Geriatric Considerations
Anemia in the elderly is often caused by “anemia of chronic disease”, a result of aging changes in the bone marrow, or associated with inflammation rather than blood loss. Iron stores are usually normal or increased, with a serum ferritin >50 ng/mL and a decreased total iron binding capacity. Hence, the anemia is not secondary to iron deficiency but the inability of the reticuloendothelial system to use available iron stores. Timed release iron preparations should be avoided due to their erratic absorption. Products combined with a laxative or stool softener should not be used unless the need for the combination is demonstrated.
Dental Health: Effects on Dental Treatment
Key adverse event(s) related to dental treatment: Staining of teeth. Do not prescribe tetracyclines simultaneously with iron since GI tract absorption of both tetracycline and iron may be inhibited.
Dental Health: Vasoconstrictor/Local Anesthetic Precautions
No information available to require special precautions
Mental Health: Effects on Mental Status
None reported
Mental Health: Effects on Psychiatric Treatment
Constipation is common; concurrent use with psychotropic agents may increase the risk
Dosage Forms
Excipient information presented when available (limited, particularly for generics); consult specific product labeling. [DSC] = Discontinued product
Tablet: 246 mg [elemental iron 28 mg] [DSC]; 300 mg [elemental iron 34 mg] [DSC]; 325 mg [elemental iron 36 mg]
Fergon®: 240 mg [elemental iron 27 mg]
References
American College of Obstetricians and Gynecologists, “ACOG Practice Bulletin No. 95: Anemia in Pregnancy,” Obstet Gynecol, 2008, 112(1):201-7.
Baker WF Jr, “Iron Deficiency in Pregnancy, Obstetrics, and Gynecology,” Hematol Oncol Clin North Am, 2000, 14(5):1061-77.
“Dietary Reference Intakes for Vitamin A, Vitamin K, Arsenic, Boron, Chromium, Copper, Iodine, Iron, Manganese, Molybdenum, Nickel, Silicon, Vanadium, and Zinc.” Standing Committee on the Scientific Evaluation of Dietary Reference Intakes, Food and Nutrition Board, Institute of Medicine, National Academy of Sciences, Washington, DC: National Academy Press, 2000. Available at http://www.nap.edu.
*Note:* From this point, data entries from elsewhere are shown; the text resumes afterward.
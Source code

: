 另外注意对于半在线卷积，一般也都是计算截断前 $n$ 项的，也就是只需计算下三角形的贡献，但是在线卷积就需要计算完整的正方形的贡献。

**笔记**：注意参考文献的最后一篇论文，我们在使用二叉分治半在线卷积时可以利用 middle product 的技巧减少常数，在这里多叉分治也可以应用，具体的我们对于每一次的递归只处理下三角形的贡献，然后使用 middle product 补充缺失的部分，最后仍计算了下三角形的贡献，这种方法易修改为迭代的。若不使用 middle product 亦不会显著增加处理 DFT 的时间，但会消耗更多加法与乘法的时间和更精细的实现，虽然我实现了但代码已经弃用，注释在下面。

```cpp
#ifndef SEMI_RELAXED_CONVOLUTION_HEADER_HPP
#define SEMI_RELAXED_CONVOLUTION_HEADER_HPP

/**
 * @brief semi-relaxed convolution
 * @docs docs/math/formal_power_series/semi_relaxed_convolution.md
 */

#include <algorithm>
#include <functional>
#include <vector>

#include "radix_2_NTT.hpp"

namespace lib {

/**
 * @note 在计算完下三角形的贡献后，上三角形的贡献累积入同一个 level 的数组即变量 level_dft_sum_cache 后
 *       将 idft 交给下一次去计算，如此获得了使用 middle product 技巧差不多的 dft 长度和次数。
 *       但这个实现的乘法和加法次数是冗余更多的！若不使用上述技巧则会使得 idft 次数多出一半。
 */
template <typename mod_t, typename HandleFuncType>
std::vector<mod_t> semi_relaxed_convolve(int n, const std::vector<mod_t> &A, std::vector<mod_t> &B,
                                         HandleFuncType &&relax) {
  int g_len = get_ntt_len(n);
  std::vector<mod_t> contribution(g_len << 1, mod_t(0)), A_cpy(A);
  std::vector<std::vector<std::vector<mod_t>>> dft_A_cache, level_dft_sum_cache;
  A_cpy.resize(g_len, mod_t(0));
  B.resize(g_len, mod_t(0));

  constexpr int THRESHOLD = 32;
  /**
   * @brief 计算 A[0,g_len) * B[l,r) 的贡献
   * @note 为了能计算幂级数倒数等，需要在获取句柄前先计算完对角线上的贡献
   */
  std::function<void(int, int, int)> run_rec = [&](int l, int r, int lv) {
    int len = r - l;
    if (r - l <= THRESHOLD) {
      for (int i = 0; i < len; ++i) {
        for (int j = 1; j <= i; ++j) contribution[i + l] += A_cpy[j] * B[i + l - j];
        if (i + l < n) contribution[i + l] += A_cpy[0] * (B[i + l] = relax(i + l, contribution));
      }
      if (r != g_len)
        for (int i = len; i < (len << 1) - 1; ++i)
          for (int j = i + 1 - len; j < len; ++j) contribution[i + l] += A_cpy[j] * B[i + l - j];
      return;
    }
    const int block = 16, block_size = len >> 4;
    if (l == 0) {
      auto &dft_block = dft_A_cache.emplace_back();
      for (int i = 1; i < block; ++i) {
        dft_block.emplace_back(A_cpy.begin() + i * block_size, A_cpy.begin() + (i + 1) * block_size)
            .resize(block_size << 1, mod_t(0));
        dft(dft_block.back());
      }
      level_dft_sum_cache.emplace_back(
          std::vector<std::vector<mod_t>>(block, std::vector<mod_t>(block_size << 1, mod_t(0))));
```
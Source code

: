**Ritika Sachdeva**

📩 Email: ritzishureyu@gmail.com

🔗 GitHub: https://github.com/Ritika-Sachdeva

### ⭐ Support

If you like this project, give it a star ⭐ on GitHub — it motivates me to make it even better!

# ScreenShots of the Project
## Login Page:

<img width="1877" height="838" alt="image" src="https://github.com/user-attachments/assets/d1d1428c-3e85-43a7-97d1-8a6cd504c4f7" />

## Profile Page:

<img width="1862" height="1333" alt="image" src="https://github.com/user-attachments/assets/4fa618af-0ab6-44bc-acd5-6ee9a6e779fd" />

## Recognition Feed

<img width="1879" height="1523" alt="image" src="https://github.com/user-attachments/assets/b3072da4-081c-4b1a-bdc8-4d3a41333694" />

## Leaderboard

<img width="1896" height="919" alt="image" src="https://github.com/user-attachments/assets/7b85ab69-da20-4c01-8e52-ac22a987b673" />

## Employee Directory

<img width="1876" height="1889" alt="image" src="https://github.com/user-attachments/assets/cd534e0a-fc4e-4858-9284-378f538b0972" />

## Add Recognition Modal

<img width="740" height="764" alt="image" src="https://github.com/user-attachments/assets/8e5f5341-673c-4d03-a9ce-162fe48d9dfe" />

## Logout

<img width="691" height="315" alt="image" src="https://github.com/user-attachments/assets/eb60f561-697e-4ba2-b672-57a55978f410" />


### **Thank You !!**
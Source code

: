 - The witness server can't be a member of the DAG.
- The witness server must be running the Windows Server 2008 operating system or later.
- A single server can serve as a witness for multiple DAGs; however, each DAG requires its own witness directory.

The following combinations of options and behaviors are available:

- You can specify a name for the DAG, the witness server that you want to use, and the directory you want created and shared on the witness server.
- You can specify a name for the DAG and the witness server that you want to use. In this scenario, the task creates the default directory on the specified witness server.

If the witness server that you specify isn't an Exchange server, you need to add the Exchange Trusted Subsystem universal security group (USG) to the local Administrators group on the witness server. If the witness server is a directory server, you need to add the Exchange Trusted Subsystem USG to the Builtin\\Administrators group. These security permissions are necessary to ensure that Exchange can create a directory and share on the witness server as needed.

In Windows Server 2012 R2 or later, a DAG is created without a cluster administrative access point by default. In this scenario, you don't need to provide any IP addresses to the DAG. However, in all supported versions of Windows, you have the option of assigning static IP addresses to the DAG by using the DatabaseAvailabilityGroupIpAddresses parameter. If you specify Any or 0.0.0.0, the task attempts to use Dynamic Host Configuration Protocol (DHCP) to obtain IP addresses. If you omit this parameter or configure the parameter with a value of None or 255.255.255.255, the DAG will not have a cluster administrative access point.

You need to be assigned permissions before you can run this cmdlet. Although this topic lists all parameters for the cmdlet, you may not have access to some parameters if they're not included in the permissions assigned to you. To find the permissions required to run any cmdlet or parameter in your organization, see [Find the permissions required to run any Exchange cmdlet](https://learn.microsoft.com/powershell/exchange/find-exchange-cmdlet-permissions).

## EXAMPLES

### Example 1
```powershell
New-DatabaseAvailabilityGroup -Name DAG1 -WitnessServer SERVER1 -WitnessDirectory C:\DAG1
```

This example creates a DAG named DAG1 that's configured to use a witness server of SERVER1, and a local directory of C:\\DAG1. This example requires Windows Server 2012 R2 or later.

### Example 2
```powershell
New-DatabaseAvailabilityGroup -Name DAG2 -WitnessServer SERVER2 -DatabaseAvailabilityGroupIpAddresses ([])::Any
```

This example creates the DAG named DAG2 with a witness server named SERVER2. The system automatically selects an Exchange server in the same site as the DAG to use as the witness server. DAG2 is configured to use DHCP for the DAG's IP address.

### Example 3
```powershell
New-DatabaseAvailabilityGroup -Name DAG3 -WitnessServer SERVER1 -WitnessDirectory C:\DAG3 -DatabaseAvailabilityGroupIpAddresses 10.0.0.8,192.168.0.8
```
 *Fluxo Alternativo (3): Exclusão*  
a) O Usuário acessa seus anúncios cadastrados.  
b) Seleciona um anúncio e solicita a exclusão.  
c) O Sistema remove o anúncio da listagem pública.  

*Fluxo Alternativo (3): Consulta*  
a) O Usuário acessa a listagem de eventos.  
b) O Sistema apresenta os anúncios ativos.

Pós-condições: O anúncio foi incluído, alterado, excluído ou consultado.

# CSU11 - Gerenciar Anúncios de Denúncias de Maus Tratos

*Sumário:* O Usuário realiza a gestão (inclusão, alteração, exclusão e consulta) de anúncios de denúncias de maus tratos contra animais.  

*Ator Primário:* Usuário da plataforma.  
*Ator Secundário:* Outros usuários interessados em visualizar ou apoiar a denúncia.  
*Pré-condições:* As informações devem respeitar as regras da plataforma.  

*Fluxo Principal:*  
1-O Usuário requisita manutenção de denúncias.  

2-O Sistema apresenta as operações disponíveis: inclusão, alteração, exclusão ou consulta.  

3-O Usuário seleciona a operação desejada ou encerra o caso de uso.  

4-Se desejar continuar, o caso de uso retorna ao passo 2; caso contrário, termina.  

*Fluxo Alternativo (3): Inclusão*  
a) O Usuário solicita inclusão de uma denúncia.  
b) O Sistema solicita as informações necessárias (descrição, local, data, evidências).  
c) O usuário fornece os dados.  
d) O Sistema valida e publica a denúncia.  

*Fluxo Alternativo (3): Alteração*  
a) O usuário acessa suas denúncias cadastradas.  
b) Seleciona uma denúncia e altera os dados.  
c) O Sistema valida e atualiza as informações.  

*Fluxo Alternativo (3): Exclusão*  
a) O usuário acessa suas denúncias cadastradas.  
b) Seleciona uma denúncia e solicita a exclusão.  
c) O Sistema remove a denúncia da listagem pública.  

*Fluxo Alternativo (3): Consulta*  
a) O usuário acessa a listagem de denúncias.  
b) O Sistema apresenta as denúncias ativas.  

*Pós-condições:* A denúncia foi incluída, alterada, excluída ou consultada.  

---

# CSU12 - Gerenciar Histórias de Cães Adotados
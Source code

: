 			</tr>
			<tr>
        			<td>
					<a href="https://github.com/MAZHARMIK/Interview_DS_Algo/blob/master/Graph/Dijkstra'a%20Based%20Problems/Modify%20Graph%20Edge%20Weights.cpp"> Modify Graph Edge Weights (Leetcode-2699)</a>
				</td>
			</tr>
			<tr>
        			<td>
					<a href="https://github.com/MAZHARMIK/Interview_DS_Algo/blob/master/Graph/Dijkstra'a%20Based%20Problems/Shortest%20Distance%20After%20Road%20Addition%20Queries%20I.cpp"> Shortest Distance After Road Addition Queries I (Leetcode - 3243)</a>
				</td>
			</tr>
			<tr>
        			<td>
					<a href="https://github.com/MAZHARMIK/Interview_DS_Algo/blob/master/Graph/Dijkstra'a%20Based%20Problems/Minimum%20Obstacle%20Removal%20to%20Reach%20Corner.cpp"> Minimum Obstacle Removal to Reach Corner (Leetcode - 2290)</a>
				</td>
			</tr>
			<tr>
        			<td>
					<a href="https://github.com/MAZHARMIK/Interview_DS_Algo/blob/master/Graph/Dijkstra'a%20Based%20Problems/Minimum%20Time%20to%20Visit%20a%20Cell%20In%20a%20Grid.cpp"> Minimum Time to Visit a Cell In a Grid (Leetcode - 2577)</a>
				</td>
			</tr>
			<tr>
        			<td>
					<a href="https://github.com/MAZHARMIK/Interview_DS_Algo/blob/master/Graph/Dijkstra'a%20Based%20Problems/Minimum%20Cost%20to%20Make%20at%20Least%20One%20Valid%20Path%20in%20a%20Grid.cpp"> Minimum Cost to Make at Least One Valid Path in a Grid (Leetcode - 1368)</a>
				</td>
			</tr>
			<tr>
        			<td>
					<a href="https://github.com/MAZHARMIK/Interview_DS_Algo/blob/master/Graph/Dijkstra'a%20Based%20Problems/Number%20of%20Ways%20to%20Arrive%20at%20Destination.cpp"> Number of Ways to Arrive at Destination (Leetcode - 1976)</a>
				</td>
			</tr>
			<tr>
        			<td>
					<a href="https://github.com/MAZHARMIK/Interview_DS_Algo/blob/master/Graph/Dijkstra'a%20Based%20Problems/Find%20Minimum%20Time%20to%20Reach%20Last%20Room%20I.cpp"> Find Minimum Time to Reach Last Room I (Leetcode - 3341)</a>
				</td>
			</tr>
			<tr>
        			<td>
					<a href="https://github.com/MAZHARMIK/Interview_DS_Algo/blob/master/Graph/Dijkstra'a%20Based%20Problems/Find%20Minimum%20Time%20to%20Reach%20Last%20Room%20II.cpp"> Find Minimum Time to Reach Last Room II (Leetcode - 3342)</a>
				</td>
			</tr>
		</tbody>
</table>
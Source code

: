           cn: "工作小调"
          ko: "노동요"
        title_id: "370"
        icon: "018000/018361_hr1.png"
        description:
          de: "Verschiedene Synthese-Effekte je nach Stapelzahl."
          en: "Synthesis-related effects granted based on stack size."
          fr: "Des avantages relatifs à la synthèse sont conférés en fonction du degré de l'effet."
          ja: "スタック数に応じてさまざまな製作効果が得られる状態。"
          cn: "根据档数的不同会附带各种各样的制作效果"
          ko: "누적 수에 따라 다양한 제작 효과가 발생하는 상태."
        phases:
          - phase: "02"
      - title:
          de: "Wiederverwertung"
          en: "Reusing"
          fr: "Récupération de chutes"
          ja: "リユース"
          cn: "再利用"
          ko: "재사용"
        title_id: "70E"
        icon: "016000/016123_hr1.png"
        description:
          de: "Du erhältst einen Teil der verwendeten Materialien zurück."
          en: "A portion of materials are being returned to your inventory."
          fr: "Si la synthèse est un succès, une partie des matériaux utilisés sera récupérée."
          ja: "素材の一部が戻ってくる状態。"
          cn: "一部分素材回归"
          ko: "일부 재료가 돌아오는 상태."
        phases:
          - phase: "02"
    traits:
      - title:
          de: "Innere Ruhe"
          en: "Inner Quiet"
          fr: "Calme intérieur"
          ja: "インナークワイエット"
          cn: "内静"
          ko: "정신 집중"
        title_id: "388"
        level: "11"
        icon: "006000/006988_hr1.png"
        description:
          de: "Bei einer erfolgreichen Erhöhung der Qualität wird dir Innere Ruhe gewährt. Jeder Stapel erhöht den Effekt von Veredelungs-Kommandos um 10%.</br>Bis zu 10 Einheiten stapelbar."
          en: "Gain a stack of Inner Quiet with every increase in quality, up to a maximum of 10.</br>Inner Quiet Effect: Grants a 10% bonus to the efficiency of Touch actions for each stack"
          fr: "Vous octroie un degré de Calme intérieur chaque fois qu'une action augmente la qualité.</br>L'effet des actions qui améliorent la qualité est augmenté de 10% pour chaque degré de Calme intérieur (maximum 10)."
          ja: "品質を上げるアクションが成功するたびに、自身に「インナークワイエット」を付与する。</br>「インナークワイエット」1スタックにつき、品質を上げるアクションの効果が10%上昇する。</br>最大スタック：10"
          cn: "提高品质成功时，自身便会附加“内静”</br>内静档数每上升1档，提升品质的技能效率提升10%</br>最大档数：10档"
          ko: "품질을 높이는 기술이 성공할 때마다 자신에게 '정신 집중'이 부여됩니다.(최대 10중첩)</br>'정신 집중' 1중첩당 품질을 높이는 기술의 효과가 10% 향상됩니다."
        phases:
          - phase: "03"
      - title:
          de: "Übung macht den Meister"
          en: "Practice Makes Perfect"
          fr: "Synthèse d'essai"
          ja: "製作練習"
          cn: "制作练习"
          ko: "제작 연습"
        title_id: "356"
Lipschitz DA, “The Anemia of Chronic Disease,” J Am Geriatr Soc, 1990, 38(11):1258-64.
Marx JJM, “Normal Iron Absorption and Decreased Red Cell Iron Uptake in the Aged,” Blood, 1979, 53:204-11.
“Nutrition During Lactation.” Subcommittee on Nutrition During Lactation, Committee on Nutritional Status During Pregnancy and Lactation, Food and Nutrition Board Institute of Medicine, National Academy of Sciences Washington, DC: National Academy Press, 1991. Available at http://www.nap.edu.
“Recommendations to Prevent and Control Iron Deficiency in the United States. Centers for Disease Control and Prevention,” MMWR Recomm Rep, 1998, 47(RR-3):1-29.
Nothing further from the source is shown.